Jia Guolong, the founder who built Xi Bei into one of China’s best-known restaurant chains, faces a stark reckoning. Xi Bei has confirmed it will shut 102 outlets in the first quarter of 2026, affect roughly 4,000 staff and suffer cumulative losses exceeding RMB 600 million between September 2025 and March 2026. The closures span more than 30 cities, with Shanghai alone accounting for 18 of the affected locations.
The immediate spark has been a months-long public spat with internet personality Luo Yonghao, who accused Xi Bei and other chains of serving pre-made or centrally prepared dishes rather than food cooked fresh in each restaurant. Jia has publicly blamed Luo for damaging Xi Bei’s reputation, posting long defenses after temporary platform bans and insisting the chain’s central-kitchen food does not meet statutory definitions of “pre-made” dishes.

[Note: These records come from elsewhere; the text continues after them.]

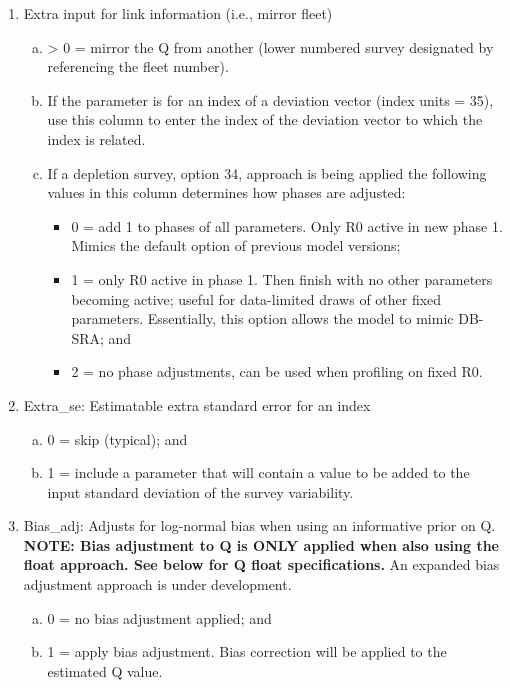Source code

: \begin{enumerate}
\begin{enumerate}[(a)]
	\end{enumerate}
	\item \hypertarget{link_info}{Extra input for link information (i.e., mirror fleet)}
	\begin{enumerate}[(a)]
		\item > 0 = mirror the Q from another (lower numbered survey designated by referencing the fleet number).
		\item If the parameter is for an index of a deviation vector (index units = 35), use this column to enter the index of the deviation vector to which the index is related. 
		\item If a depletion survey, option 34, approach is being applied the following values in this column determines how phases are adjusted:
		\begin{itemize}
			\item 0 = add 1 to phases of all parameters. Only R0 active in new phase 1. Mimics the default option of previous model versions;
			\item 1 = only R0 active in phase 1. Then finish with no other parameters becoming active; useful for data-limited draws of other fixed parameters. Essentially, this option allows the model to mimic DB-SRA; and
			\item 2 = no phase adjustments, can be used when profiling on fixed R0.
		\end{itemize}
	\end{enumerate}
	\item Extra\_se: Estimatable extra standard error for an index
	\begin{enumerate}[(a)]
		\item 0 = skip (typical); and
		\item 1 = include a parameter that will contain a value to be added to the input standard deviation of the survey variability.
	\end{enumerate}
	\item Bias\_adj: Adjusts for log-normal bias when using an informative prior on Q. \textbf{NOTE: Bias adjustment to Q is ONLY applied when also using the float approach. See below for Q float specifications.} An expanded bias adjustment approach is under development.
	\begin{enumerate}[(a)]
		\item 0 = no bias adjustment applied; and
		\item 1 = apply bias adjustment. Bias correction will be applied to the estimated Q value.
	\end{enumerate}

\end{enumerate}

That technical defense misses a larger point: consumers do not adjudicate by regulatory categories. For many diners, a dish that arrives after centralised preparation feels indistinguishable from factory-made food. In an already weakened dining market, perception matters as much as definition, and Jia’s combative responses have hardened public disapproval rather than quelled it.
Wider economic trends are cutting against Xi Bei. In the third quarter of 2025, national per-capita spending on dining fell to RMB 33, down 23.6% from two years earlier. Among 44 major cities tracked, only Beijing maintained per-capita restaurant spending above RMB 100; roughly 80% reported figures under RMB 50. Those numbers reflect a durable softening in domestic consumption that will pressure margins across the sector.
The timing is cruel for a company that had been preparing an IPO in 2026. Founded in 2017, Xi Bei completed three funding rounds and remains majority-controlled by Jia, who owns about 77.6%. The last round closed in January 2025 with Chengdu Xinchao Media as an investor. With high-profile closures, a social-media controversy and growing losses, the path to listing looks increasingly fraught.
This episode is a cautionary tale about the limits of technical rebuttals and the power of digital opinion leaders in China’s consumer sectors. A CEO’s instinct to fight back publicly against a critic can deepen reputational damage when it alienates average customers. Repairing that damage will probably require humility, visible operational changes, and a communications strategy aimed at regaining trust rather than scoring rhetorical points.
Xi Bei’s immediate choices are stark. The company can double down on legal and technical defenses and risk further erosion of customer goodwill, or it can pursue damage control—apologise where appropriate, increase transparency around kitchen processes, and offer concessions to affected customers and staff. Either path will determine whether the current round of closures is an inflection point toward deeper retrenchment or a painful but recoverable correction.
Beyond Xi Bei, the affair signals something broader about China’s consumer economy and corporate governance. Hospitality chains now confront not only weaker demand but also a more volatile reputational environment, where influencers and social platforms can swiftly reshape consumer behaviour. For investors and founders alike, the lesson is plain: managing public perception is integral to operational resilience, and losing that battle can be as costly as any supply‑chain failure.